(Beginning of DATA FOR PROCESSING)

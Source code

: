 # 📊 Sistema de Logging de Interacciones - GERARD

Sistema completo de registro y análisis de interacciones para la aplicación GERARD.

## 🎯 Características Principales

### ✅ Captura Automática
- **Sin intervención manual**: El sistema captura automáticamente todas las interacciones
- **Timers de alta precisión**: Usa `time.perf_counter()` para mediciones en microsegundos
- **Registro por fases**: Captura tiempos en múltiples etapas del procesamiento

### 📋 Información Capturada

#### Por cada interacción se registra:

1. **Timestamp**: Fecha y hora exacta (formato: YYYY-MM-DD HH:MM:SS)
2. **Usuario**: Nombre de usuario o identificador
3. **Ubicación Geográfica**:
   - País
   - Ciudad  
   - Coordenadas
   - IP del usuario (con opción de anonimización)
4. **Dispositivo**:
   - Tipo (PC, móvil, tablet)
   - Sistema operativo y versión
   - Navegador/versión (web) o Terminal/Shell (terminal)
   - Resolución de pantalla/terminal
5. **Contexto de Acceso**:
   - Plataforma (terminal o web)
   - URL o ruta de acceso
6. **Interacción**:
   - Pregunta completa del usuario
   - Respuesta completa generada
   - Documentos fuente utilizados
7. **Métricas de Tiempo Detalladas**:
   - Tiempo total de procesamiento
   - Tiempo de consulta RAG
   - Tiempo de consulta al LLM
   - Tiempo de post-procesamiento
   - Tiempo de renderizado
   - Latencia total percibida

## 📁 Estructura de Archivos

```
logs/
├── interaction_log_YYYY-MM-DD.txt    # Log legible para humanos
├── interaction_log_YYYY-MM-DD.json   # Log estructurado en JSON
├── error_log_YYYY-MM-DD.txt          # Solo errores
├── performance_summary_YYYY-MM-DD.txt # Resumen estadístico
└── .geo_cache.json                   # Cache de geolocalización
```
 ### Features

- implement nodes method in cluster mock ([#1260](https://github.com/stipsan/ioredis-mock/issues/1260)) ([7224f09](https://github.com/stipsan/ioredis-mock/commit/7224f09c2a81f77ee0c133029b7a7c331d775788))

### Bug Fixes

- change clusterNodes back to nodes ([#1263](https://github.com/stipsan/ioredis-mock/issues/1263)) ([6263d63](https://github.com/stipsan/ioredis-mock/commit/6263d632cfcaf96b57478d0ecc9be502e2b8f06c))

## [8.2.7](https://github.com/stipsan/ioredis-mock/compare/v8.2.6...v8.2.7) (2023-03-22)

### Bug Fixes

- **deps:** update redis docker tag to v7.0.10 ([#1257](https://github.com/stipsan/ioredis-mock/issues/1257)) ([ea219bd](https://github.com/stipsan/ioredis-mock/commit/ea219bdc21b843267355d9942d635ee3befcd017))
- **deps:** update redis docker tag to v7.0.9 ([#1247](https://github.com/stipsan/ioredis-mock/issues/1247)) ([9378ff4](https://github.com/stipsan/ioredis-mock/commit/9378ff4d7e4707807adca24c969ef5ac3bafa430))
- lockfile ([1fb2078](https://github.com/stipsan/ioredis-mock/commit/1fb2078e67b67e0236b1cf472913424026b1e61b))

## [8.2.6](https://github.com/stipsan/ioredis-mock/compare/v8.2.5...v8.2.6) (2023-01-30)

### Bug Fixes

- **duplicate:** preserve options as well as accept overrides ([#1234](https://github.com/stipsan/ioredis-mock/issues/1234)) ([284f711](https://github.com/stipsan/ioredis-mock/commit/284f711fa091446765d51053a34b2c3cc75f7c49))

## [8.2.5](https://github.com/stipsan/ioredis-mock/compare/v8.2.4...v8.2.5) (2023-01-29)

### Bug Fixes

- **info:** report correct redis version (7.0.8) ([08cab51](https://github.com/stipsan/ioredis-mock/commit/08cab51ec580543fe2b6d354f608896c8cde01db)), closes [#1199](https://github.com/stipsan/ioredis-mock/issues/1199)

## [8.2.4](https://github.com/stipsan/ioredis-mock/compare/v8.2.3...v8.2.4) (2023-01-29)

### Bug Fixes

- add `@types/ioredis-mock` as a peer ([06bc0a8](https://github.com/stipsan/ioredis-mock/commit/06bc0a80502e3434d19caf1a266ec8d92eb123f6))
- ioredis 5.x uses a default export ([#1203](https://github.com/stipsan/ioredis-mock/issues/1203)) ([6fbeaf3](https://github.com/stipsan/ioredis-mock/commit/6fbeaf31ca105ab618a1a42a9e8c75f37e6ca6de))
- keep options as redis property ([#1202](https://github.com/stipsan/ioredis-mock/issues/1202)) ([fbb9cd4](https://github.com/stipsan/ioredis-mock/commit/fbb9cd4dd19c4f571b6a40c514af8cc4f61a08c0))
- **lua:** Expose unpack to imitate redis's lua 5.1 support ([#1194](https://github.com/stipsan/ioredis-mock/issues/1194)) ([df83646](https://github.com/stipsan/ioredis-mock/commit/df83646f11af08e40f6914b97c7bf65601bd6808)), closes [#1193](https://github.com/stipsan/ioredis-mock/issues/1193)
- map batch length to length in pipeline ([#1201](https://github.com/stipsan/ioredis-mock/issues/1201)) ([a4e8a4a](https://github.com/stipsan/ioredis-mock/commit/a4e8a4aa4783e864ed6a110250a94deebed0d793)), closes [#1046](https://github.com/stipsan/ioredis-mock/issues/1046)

(End of DATA FOR PROCESSING)
(Beginning of DATA FOR PROCESSING)

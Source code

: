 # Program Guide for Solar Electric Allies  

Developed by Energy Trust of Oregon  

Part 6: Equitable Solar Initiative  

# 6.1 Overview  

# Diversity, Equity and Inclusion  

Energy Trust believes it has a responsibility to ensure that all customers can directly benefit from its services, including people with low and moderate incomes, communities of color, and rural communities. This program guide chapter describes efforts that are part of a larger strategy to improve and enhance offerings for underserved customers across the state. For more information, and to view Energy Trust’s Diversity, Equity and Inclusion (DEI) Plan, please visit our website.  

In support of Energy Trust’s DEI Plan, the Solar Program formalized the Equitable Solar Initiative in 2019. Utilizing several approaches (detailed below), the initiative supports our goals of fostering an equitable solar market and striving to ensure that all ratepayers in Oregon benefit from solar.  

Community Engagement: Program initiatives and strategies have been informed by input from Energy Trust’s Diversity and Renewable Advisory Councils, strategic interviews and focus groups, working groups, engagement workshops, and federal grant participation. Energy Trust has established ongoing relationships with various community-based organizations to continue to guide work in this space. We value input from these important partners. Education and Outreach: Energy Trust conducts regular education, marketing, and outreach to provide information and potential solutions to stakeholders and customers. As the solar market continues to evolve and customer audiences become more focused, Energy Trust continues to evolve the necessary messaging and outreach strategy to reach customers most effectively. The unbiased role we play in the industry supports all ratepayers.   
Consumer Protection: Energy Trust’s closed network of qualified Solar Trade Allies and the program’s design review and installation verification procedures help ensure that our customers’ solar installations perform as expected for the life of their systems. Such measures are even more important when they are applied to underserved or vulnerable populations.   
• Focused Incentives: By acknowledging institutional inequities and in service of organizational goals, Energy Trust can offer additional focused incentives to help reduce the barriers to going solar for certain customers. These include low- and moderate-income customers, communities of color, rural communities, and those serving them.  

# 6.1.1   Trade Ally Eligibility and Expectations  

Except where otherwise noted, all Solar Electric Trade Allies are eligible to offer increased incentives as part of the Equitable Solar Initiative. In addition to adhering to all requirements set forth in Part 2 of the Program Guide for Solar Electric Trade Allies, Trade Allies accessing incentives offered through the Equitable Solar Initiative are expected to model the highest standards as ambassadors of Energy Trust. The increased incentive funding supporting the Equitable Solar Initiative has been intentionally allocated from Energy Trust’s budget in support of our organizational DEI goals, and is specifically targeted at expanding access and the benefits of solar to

(End of DATA FOR PROCESSING)

**WHAT YOU ARE ASKED TO DO**
Determine how many lines of the data above hold the word "GERARD". Output that number only.

**TASK ANSWER**
2